The leader of this village did the right thing not because it was popular, accepted or easy, but simply because it was right. As a leader, he made an assessment of what was required and stuck to his guns. Not only did he do that, but he did the job completely. He could have convinced himself, and allowed his village to believe, a standard wall was sufficient. He could have given it a valiant effort, but backed off in the face of pressure. Instead, though, he achieved his goal and, in 1997, passed away knowing those he cared for and led for so long would be safe. He was not only a tenacious leader, but (in all likelihood) a morally evolved person.

Psychologist Lawrence Kohlberg developed a theory that there are six stages to moral development tied to ways people make decisions. In the first two stages, a person acts to avoid punishment or out of pure self-interest. They seek to avoid negative consequences or to obtain just "what's in it for them." As they progress into the next two stages of development, a person will act to conform to social norms (i.e. to fit in with everyone else) and, eventually, out of a desire to comply with laws and social order. Wamura clearly reached above those levels to the fifth Kohlberg stage, where he reasoned for the common good of his people and chose the option best for the community as a whole.

Stage five also emphasizes compromise. While majority decisions and compromise certainly have their place (and are a vitally important tenet of democratic government), they are absent in Kohlberg's stage six. In this stage, people make decisions based on a set of universal ethical principles - the idea that they have an obligation to do what is universally right regardless of the social construct or their own comfort. I would argue Wamura displayed characteristics of this sixth stage in determining, despite outside influences, the right course of action and settling for nothing less.

The Kohlberg scale is a theory, not an absolute, and, in my opinion, a good leader will make decisions based on a variety of considerations within the scale - including norms, rule of law, the common good and fundamental ethics.

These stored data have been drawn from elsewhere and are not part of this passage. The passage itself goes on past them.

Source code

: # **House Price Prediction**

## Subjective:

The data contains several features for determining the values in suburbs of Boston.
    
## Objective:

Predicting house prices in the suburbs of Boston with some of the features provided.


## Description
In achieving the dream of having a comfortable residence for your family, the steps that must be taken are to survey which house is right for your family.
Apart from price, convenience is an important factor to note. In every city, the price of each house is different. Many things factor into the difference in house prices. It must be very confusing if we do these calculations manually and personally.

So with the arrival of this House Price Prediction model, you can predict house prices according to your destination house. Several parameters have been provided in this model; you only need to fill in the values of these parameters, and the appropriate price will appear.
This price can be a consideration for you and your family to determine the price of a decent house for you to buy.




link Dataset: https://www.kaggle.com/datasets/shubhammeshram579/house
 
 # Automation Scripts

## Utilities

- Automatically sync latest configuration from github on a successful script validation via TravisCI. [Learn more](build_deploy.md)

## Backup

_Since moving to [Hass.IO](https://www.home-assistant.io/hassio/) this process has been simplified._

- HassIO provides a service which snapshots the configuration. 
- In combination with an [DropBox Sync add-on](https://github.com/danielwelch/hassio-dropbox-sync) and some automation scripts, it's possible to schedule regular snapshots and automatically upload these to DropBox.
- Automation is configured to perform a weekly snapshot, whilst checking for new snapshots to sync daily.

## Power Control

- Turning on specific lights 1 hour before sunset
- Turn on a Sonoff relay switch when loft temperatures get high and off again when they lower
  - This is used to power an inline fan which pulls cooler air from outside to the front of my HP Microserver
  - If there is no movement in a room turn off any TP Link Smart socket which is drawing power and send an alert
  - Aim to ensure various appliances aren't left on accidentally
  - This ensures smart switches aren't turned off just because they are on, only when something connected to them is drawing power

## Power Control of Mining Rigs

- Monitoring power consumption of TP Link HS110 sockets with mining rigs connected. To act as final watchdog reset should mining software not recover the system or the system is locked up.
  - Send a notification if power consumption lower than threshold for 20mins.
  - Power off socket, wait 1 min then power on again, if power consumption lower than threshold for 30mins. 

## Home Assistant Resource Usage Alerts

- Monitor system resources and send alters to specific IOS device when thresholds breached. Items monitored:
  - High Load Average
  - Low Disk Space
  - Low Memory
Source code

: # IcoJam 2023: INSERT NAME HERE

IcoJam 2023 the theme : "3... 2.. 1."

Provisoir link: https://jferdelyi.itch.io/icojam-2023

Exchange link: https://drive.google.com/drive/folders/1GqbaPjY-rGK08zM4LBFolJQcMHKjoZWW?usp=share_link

That being said, it provides an interesting way to consider human behavior. As a leader, it also provides an additional means to "self-check" and ensures you are acting in a morally responsible way and teaching your Airmen to do the same. While Wamura may not have been familiar with Kohlberg, he certainly had the determination and strength to put "service before self" and do well by its measure.

If Wamura did not have a strong moral compass, his village would have been wiped out by the massive tsunami March 11, 2011. Instead, they lost only one person - a man who had ventured outside the wall after the earthquake to check his fishing boat. The 51-foot barrier blunted the force of the tsunami, and the small amount of water that got over the seawall did almost no damage. While other towns with smaller walls were destroyed, Fudai and its more than 3,000 residents were safe. Mayor Wamura is most often quoted for saying, "Even if you encounter opposition, have conviction and finish what you start. In the end, people will understand."

Following the tsunami, the residents of Fudai (many of whom previously opposed or did not appreciate the seawall) stopped to pay their respects at Wamura's grave. He built a wall, but in so doing became a leader of local fame and international distinction.